Tuesday, September 25, 2012

It Wasn't Me

I was 5 years old and sent to the corner because my sister and I were fighting.  (If you are unsure of what being sent to "the corner" is, then just picture staring at the spot where two walls meet for however long your parents take to cool down from your bad behavior)  While standing there I decided to scratch my name in the paint with my fingernail.  I was so proud of myself for spelling it correctly, and then the timer beeped- time to play again!  I ran into the room, acting as if nothing had happened and then I heard my mother's voice.  "VANESSA!  GET OVER HERE!"  I walk over and see her pointing to the corner where I had been standing.  "WHY DID YOU WRITE YOUR NAME IN THE CORNER?" She asked so politely (or at least we can pretend it was since she in fact reads my blog posts).  And I, being the best child of the four, responded with, "It wasn't me!".  Oh dear, what would possess me to say that?  I was the only one standing there.  For heaven's sake it was MY name!  But now that I have said it I am committed to it.  So I stuck with it, "Stephanie must have scratched my name in the corner to get me in trouble".  Yes, that must be it. 
 
Why is it that in moments of two very clear options, we pick telling a lie instead of the truth.  If we are proud of our actions while we are doing it, we may as well be proud of it when someone asks us to own up to it.  Take responsibility, Vanessa, take responsibility!  Of course I chose to do the wrong thing that day, and I won't reveal my punishment for it.  Mainly because I don't remember.  But I was punished, I can assure you of that!
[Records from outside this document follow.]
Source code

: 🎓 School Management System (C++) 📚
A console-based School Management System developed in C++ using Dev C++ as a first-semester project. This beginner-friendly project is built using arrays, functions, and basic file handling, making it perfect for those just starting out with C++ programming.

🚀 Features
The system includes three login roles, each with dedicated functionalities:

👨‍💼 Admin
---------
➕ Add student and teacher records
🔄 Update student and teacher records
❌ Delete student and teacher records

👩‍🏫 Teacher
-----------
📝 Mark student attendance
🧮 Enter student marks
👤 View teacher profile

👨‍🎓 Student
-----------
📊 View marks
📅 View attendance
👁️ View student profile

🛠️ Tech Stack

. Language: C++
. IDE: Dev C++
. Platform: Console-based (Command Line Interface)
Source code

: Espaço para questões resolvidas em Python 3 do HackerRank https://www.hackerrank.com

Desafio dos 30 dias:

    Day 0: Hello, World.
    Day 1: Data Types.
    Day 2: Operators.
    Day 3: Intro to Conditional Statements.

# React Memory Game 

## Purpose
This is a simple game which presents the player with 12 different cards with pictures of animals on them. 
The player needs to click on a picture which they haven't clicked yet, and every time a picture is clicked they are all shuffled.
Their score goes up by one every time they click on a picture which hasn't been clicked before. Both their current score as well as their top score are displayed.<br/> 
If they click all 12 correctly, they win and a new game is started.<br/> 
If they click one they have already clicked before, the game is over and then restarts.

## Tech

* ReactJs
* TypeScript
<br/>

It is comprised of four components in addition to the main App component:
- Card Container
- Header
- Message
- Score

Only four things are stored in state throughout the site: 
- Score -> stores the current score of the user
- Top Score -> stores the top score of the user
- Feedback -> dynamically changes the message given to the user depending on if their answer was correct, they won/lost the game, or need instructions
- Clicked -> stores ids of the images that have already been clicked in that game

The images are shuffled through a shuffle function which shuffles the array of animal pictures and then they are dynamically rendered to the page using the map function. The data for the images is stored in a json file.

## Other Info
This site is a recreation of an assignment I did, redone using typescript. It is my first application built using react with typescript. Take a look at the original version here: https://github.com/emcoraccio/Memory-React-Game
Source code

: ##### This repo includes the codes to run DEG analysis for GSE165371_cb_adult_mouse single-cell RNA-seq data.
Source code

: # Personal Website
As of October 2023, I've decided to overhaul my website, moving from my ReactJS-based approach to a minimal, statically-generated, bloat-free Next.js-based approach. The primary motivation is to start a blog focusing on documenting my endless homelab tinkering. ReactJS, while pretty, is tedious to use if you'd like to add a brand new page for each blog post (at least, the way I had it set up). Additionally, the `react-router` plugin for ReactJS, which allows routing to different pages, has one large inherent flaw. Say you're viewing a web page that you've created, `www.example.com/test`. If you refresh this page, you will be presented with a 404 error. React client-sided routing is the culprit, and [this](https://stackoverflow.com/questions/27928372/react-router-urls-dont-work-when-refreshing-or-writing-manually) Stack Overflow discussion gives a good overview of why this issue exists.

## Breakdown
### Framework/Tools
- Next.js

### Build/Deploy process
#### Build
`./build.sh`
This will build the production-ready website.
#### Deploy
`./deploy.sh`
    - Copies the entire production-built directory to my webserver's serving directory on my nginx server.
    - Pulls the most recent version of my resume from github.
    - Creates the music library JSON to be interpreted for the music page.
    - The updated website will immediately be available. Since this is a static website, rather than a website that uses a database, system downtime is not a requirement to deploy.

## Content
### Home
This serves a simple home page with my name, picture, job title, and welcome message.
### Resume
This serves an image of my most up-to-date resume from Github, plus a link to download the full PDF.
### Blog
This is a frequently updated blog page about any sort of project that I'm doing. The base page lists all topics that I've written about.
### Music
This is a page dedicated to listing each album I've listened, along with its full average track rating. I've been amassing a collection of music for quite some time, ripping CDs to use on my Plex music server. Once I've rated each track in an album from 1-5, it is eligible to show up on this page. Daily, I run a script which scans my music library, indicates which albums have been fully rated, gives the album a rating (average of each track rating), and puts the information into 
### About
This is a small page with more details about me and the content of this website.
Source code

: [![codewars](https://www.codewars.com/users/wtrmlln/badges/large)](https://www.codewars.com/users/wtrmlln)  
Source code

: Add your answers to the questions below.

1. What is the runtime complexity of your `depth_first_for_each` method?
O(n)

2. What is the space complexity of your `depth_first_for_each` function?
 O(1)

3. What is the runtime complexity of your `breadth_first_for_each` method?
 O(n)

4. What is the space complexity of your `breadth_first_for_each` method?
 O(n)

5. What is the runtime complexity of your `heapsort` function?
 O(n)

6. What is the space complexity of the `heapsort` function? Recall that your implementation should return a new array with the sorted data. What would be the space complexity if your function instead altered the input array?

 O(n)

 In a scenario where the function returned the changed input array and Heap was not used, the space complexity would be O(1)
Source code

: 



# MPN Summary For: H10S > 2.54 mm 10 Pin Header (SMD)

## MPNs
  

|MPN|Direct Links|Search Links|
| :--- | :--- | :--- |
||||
Now the reason I tell you this story is to lead up to another story that is not quite as funny.  A story that I am ashamed of but, you can guarantee, learned something from. 
 
As an eighth grader I was trying to find my place amongst fellow students.  I was an odd duckling.  I didn't really "fit in".  I was a part of the christian club on campus because I could find a common bond with others who had a belief in God, but I had no real relationsihp with Him.  They were announcing "See You At The Pole" coming up and I was sure to be there.  Students gathering around a flag pole to pray for their teachers, principals, friends, family, our nation, our churches and really anything else that came to mind.  I had been to them before, it wasn't my first rodeo.  So I got to school early that day, joined hands with the other students, prayed under my breath because I was too shy to speak out loud, and continued on with my day.  I was a part of the student government and during class one of the more popular seventh graders asked me what I was doing that morning.  I pretended to act confused.  He didn't buy it, and proceeded to ask more questions.  And then I said it.  "It wasn't me!"  I am sure he didn't believe me, but he let it go none-the-less. 
 
Have you read the story of Peter where he denied Christ three times.  I felt like that had just happened.  I denied Him.  I denied knowing anything about Him.  I don't know if you have ever experienced a time when someone has asked you about your faith and instead you brushed it off but it has to be one of the worst feelings.  Being in ministry we call those "open doors"- when people willingly open the door for you to speak about your faith.  But I didn't.  I didn't share my faith.  I pretended to not even know God. 
 
I am so thankful that God is so loving and forgiving.  Despite knowing we would deny Him, He still chooses to believe the best in us.  Really read the story of Peter, God didn't erase the plans He had for him because Peter denied knowing Jesus.  In fact, Peter went on to preach the gospel, see thousands of people come to faith in Christ, and through those millions more.  God never looks at our past to determine our future.  So students, tomorrow is another opportunity for See You At The Pole.  Show up to your school early, link arms with fellow students who are committed to their faith in God, and never back down from an open door.  The thought of being made fun of can be terrifying but you should care more about their need of a Savior than their rejection.  This world needs the God inside of YOU!  Be the answer!
 
 
2 Timothy 1:7
For God did not give us a spirit of timidity
(of cowardice, of craven and cringing and fawning fear),
but [He has given us a spirit] of power and of love
and of calm and well-balanced mind and discipline and self-control.